▸ Instructions to follow:
Look through the listing for the word "import". Copy each line that has it.

+++ The data +++

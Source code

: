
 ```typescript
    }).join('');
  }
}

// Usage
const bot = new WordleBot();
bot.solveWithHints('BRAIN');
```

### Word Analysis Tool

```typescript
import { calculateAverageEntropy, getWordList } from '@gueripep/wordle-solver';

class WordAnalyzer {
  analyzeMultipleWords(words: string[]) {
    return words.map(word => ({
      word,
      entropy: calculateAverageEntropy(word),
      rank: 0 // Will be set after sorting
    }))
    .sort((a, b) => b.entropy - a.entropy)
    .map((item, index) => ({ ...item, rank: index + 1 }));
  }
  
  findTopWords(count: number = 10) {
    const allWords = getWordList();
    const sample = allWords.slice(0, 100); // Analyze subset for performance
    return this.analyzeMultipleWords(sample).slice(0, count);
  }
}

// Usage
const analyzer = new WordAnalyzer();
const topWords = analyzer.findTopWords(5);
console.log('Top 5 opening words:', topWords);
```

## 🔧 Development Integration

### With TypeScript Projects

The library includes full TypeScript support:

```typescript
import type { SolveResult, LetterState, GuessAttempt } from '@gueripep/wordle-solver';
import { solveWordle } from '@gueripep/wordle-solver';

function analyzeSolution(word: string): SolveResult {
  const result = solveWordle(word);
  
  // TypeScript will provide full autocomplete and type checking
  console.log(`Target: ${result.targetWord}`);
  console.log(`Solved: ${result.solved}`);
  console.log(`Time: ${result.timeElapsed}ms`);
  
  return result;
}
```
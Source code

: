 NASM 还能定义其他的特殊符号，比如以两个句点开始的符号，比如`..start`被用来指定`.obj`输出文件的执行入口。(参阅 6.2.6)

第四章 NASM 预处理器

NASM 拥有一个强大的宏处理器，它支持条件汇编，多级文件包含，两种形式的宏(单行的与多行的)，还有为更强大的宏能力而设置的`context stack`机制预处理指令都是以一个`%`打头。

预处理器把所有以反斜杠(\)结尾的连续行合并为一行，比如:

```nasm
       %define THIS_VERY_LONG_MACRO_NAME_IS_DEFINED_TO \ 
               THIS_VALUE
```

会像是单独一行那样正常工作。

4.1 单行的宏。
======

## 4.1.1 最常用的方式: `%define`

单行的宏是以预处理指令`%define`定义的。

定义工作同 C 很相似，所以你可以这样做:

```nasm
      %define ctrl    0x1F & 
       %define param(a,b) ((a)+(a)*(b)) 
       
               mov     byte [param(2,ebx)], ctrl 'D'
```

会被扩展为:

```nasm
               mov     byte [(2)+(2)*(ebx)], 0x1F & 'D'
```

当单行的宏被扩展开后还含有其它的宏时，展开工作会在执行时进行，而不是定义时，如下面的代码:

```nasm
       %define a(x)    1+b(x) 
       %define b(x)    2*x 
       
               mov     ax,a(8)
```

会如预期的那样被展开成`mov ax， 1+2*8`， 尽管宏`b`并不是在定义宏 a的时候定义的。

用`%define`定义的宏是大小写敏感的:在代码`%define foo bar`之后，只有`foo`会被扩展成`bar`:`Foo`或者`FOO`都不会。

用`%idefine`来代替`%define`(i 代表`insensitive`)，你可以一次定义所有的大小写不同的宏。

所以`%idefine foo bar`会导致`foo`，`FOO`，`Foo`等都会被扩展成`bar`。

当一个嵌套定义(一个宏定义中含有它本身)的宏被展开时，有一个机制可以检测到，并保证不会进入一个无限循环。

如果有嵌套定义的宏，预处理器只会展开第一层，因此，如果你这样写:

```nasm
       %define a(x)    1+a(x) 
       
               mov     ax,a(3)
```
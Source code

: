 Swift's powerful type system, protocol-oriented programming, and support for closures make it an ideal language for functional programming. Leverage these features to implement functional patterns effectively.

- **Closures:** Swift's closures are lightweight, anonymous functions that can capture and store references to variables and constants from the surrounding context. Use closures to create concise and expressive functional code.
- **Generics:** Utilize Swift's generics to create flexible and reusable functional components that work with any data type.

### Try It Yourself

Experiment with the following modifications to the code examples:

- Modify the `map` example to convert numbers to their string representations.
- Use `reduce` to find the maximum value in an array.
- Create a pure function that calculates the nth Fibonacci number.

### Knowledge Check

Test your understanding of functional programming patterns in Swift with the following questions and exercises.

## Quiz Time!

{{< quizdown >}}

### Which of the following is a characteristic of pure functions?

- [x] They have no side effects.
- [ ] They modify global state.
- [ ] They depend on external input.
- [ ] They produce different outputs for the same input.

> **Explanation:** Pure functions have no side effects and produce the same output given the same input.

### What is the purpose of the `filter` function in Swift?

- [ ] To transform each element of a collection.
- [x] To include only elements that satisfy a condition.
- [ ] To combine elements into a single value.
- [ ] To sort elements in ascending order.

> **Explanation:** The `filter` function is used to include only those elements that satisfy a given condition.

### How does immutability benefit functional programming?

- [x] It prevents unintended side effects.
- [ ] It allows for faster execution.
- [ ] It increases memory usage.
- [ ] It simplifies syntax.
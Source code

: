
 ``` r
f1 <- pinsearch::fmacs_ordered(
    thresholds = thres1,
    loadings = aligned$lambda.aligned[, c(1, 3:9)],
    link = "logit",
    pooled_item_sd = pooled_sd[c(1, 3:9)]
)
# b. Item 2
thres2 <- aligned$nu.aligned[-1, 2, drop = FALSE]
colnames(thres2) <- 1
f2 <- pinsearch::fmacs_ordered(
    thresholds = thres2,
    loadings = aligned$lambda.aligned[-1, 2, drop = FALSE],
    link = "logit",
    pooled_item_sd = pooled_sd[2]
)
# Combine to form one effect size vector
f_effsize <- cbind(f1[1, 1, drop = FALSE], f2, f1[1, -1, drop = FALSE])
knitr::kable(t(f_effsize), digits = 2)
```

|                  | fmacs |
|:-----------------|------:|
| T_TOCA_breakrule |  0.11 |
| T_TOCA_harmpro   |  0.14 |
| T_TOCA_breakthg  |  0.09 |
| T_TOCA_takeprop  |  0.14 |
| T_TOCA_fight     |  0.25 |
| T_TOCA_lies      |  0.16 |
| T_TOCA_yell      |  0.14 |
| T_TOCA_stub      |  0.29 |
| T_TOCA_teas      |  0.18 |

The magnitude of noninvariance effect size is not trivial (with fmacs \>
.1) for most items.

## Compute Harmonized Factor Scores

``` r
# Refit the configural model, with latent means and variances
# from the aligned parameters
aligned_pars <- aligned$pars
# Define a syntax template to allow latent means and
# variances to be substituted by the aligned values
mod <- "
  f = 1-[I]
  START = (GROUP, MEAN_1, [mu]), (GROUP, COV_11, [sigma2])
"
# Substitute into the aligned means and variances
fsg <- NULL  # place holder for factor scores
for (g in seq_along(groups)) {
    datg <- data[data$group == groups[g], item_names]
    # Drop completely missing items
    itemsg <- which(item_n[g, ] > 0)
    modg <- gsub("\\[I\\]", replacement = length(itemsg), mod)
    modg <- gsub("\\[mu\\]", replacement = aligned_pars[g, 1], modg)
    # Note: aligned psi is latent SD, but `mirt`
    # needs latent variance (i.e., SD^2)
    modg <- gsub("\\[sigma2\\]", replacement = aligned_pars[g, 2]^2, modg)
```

+++

▸ Answer to the exercise:
import { calculateAverageEntropy, getWordList } from '@gueripep/wordle-solver';
import type { SolveResult, LetterState, GuessAttempt } from '@gueripep/wordle-solver';
import { solveWordle } from '@gueripep/wordle-solver';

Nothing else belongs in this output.